↓↓↓
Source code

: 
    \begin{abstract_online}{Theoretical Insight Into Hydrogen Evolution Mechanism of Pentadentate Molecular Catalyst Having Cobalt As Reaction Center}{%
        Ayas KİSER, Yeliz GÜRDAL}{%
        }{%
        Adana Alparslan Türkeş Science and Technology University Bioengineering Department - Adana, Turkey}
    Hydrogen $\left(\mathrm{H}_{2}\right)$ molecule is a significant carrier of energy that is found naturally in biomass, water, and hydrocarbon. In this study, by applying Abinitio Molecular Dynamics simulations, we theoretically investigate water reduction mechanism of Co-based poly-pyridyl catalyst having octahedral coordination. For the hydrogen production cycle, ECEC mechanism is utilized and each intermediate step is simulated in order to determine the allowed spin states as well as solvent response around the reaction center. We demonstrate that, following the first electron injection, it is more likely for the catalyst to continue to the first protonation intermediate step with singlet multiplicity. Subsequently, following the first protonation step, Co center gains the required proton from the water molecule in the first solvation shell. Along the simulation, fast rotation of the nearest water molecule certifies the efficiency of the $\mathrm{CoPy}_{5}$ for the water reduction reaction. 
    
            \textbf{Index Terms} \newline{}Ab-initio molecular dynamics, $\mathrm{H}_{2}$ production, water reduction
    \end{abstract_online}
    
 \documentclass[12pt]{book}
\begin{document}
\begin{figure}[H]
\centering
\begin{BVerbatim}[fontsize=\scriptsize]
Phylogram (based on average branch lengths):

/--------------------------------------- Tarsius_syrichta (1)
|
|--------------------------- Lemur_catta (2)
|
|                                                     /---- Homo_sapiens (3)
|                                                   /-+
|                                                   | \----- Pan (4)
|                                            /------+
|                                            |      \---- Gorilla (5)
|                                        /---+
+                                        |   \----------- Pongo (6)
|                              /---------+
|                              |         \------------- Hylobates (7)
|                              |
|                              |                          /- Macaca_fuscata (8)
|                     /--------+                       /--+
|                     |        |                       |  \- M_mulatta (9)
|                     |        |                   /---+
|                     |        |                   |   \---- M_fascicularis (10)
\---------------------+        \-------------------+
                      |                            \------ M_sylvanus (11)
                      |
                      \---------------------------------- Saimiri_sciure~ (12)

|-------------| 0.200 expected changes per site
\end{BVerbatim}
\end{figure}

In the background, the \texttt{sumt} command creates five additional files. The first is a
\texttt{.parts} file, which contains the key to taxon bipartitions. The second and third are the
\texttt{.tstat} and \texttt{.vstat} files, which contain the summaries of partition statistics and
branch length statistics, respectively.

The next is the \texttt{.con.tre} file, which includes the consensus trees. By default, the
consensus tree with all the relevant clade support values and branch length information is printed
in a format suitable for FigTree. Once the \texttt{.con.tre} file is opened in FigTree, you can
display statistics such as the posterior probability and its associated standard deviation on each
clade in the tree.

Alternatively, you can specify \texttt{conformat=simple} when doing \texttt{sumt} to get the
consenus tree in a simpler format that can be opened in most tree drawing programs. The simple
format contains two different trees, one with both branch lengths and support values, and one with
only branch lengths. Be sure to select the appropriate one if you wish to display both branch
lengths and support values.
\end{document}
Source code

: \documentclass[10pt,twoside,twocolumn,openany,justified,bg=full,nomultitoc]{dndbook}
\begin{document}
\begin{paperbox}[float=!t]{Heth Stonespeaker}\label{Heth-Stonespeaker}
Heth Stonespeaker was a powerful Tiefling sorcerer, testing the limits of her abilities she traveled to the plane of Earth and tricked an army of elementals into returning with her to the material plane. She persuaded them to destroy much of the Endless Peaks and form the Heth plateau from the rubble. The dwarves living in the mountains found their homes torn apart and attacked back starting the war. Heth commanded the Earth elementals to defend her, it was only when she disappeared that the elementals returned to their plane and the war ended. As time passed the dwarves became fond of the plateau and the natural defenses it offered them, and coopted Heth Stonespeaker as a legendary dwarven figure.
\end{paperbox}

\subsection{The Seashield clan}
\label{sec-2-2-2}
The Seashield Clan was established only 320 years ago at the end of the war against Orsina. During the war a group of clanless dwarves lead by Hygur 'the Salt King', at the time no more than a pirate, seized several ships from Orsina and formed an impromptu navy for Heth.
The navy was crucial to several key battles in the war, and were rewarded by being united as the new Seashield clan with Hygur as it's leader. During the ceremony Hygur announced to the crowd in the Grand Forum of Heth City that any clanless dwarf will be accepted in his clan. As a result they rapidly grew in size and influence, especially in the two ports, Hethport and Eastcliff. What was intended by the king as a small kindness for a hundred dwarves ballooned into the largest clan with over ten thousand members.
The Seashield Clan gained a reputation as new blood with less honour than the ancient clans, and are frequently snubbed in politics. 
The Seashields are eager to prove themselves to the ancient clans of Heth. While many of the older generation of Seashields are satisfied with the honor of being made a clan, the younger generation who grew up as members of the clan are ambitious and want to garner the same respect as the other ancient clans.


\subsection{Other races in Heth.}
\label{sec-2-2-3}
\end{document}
↑↑↑
Wherever the string "only" shows up in the material, copy the line that holds it.

only branch lengths. Be sure to select the appropriate one if you wish to display both branch
Heth Stonespeaker was a powerful Tiefling sorcerer, testing the limits of her abilities she traveled to the plane of Earth and tricked an army of elementals into returning with her to the material plane. She persuaded them to destroy much of the Endless Peaks and form the Heth plateau from the rubble. The dwarves living in the mountains found their homes torn apart and attacked back starting the war. Heth commanded the Earth elementals to defend her, it was only when she disappeared that the elementals returned to their plane and the war ended. As time passed the dwarves became fond of the plateau and the natural defenses it offered them, and coopted Heth Stonespeaker as a legendary dwarven figure.
The Seashield Clan was established only 320 years ago at the end of the war against Orsina. During the war a group of clanless dwarves lead by Hygur 'the Salt King', at the time no more than a pirate, seized several ships from Orsina and formed an impromptu navy for Heth.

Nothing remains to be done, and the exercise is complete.